'''
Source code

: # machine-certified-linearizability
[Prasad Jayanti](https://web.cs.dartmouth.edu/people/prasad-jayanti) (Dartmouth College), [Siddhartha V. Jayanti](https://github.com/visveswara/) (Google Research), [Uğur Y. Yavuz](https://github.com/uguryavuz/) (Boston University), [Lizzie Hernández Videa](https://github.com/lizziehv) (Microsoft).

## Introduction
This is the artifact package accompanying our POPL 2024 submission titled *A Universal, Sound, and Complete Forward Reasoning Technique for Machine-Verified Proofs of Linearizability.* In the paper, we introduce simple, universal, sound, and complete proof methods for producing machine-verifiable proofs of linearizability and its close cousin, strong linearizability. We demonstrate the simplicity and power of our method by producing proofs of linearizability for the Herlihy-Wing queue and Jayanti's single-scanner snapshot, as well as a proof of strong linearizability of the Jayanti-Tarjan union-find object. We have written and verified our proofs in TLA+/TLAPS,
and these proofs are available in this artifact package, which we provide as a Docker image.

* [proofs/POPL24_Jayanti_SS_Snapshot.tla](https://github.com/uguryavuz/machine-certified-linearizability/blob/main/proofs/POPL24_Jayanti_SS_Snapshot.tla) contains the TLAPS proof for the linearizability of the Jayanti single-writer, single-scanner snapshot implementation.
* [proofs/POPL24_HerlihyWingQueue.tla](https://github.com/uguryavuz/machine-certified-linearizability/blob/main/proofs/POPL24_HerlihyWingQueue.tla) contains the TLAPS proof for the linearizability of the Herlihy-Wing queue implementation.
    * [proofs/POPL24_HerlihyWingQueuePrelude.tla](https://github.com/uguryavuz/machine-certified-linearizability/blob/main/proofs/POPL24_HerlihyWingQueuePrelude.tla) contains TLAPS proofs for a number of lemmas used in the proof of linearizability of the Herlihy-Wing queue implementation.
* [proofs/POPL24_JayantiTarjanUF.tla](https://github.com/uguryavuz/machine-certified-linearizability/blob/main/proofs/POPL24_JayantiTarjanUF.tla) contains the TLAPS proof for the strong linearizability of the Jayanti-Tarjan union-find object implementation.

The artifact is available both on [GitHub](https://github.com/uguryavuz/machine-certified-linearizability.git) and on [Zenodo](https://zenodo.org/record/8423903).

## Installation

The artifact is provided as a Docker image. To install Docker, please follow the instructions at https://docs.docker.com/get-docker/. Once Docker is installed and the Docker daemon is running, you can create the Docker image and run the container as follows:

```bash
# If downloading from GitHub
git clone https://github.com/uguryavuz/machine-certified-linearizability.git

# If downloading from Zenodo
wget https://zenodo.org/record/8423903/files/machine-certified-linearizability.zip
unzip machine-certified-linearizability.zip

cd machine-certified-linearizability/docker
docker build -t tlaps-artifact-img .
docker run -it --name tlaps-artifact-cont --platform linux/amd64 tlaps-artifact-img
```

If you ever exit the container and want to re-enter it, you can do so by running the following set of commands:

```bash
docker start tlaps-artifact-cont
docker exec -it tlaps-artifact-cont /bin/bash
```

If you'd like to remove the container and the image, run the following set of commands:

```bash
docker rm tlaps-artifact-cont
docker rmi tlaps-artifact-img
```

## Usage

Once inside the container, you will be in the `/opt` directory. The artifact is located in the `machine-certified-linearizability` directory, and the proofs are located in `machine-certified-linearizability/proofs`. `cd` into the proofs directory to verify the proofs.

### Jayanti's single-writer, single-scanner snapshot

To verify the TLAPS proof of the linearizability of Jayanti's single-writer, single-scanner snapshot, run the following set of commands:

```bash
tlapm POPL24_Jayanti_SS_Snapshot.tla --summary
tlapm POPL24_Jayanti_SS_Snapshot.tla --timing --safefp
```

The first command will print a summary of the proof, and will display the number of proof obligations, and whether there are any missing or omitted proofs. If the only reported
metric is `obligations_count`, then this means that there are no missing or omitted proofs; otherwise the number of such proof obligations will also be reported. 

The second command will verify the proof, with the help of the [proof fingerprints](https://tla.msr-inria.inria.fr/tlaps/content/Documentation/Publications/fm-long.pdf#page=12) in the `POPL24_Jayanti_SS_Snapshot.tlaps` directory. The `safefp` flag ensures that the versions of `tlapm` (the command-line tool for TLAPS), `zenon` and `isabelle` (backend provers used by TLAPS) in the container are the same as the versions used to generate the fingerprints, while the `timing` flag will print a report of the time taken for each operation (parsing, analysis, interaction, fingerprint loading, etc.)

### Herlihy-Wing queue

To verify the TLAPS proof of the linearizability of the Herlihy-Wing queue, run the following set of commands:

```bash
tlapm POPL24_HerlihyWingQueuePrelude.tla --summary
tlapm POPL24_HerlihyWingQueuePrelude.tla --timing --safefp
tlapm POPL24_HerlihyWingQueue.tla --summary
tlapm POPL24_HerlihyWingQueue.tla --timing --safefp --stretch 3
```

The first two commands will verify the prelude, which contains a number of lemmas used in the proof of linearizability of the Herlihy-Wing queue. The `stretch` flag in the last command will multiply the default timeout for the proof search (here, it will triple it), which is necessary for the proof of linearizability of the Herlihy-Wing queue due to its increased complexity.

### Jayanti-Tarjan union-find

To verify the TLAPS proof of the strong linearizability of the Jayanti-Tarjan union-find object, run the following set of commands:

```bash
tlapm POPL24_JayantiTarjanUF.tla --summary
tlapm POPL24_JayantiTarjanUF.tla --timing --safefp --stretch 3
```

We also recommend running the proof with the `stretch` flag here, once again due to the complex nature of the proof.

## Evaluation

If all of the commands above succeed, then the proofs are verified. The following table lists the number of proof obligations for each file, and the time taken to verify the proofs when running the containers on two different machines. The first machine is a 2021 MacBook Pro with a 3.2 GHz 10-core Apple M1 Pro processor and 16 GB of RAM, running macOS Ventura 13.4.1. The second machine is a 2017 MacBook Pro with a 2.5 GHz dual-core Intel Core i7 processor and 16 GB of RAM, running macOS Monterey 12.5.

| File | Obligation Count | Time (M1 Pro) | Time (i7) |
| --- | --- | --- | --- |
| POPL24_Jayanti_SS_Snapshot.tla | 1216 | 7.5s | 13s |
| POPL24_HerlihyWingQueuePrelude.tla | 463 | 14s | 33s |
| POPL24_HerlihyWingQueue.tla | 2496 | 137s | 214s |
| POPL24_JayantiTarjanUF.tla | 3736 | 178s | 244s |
'''
*What you are asked to do*
In the records, find every line that has the string "from" and copy it.

*Written answer*
# If downloading from GitHub
# If downloading from Zenodo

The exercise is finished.